Top of Data for analysis

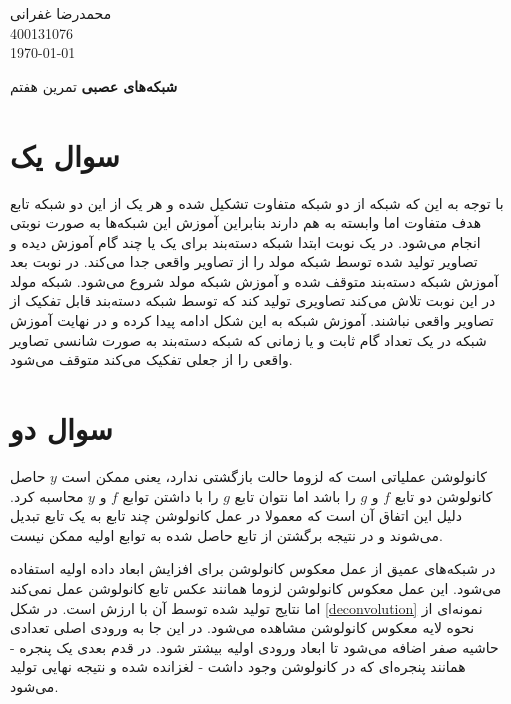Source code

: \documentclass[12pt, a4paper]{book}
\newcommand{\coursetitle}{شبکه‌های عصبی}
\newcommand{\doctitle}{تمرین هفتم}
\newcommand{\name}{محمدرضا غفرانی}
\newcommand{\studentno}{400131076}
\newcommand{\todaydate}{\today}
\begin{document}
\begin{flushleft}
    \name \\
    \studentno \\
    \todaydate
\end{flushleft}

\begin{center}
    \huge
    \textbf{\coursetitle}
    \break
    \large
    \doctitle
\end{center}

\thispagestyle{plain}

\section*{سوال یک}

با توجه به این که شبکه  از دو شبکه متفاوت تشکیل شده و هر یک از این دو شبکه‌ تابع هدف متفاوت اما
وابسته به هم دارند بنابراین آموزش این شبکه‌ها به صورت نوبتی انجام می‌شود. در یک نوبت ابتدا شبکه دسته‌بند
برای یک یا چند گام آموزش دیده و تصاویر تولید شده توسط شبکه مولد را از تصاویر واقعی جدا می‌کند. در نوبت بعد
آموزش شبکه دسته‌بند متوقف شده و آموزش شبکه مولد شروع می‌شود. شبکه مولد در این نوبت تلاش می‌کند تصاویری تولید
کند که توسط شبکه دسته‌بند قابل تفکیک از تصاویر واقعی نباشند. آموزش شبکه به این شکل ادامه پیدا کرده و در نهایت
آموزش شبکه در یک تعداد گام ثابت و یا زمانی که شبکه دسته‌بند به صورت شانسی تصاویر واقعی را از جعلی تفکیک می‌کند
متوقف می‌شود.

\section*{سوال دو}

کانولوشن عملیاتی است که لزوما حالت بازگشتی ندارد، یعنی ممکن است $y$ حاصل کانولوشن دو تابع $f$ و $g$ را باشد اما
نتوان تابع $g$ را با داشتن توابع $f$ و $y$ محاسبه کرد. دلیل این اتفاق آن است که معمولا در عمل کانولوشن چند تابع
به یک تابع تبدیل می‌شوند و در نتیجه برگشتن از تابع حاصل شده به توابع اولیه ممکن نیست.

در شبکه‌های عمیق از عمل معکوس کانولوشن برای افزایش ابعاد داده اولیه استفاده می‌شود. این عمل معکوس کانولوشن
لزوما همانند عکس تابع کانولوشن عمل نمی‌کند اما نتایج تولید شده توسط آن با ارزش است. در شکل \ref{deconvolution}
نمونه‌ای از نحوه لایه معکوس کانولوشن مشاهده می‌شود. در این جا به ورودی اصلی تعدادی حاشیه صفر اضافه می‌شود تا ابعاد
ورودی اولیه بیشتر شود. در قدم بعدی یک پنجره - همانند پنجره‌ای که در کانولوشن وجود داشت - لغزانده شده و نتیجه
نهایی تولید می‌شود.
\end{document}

Bottom of Data for analysis

Aim of the task:
Restate the listing above word for word, and skip the pictures.

Completed task:
Source code

: \documentclass[12pt, a4paper]{book}
\newcommand{\coursetitle}{شبکه‌های عصبی}
\newcommand{\doctitle}{تمرین هفتم}
\newcommand{\name}{محمدرضا غفرانی}
\newcommand{\studentno}{400131076}
\newcommand{\todaydate}{\today}
\begin{document}
\begin{flushleft}
    \name \\
    \studentno \\
    \todaydate
\end{flushleft}

\begin{center}
    \huge
    \textbf{\coursetitle}
    \break
    \large
    \doctitle
\end{center}

\thispagestyle{plain}

\section*{سوال یک}

با توجه به این که شبکه  از دو شبکه متفاوت تشکیل شده و هر یک از این دو شبکه‌ تابع هدف متفاوت اما
وابسته به هم دارند بنابراین آموزش این شبکه‌ها به صورت نوبتی انجام می‌شود. در یک نوبت ابتدا شبکه دسته‌بند
برای یک یا چند گام آموزش دیده و تصاویر تولید شده توسط شبکه مولد را از تصاویر واقعی جدا می‌کند. در نوبت بعد
آموزش شبکه دسته‌بند متوقف شده و آموزش شبکه مولد شروع می‌شود. شبکه مولد در این نوبت تلاش می‌کند تصاویری تولید
کند که توسط شبکه دسته‌بند قابل تفکیک از تصاویر واقعی نباشند. آموزش شبکه به این شکل ادامه پیدا کرده و در نهایت
آموزش شبکه در یک تعداد گام ثابت و یا زمانی که شبکه دسته‌بند به صورت شانسی تصاویر واقعی را از جعلی تفکیک می‌کند
متوقف می‌شود.

\section*{سوال دو}

کانولوشن عملیاتی است که لزوما حالت بازگشتی ندارد، یعنی ممکن است $y$ حاصل کانولوشن دو تابع $f$ و $g$ را باشد اما
نتوان تابع $g$ را با داشتن توابع $f$ و $y$ محاسبه کرد. دلیل این اتفاق آن است که معمولا در عمل کانولوشن چند تابع
به یک تابع تبدیل می‌شوند و در نتیجه برگشتن از تابع حاصل شده به توابع اولیه ممکن نیست.

در شبکه‌های عمیق از عمل معکوس کانولوشن برای افزایش ابعاد داده اولیه استفاده می‌شود. این عمل معکوس کانولوشن
لزوما همانند عکس تابع کانولوشن عمل نمی‌کند اما نتایج تولید شده توسط آن با ارزش است. در شکل \ref{deconvolution}
نمونه‌ای از نحوه لایه معکوس کانولوشن مشاهده می‌شود. در این جا به ورودی اصلی تعدادی حاشیه صفر اضافه می‌شود تا ابعاد
ورودی اولیه بیشتر شود. در قدم بعدی یک پنجره - همانند پنجره‌ای که در کانولوشن وجود داشت - لغزانده شده و نتیجه
نهایی تولید می‌شود.
\end{document}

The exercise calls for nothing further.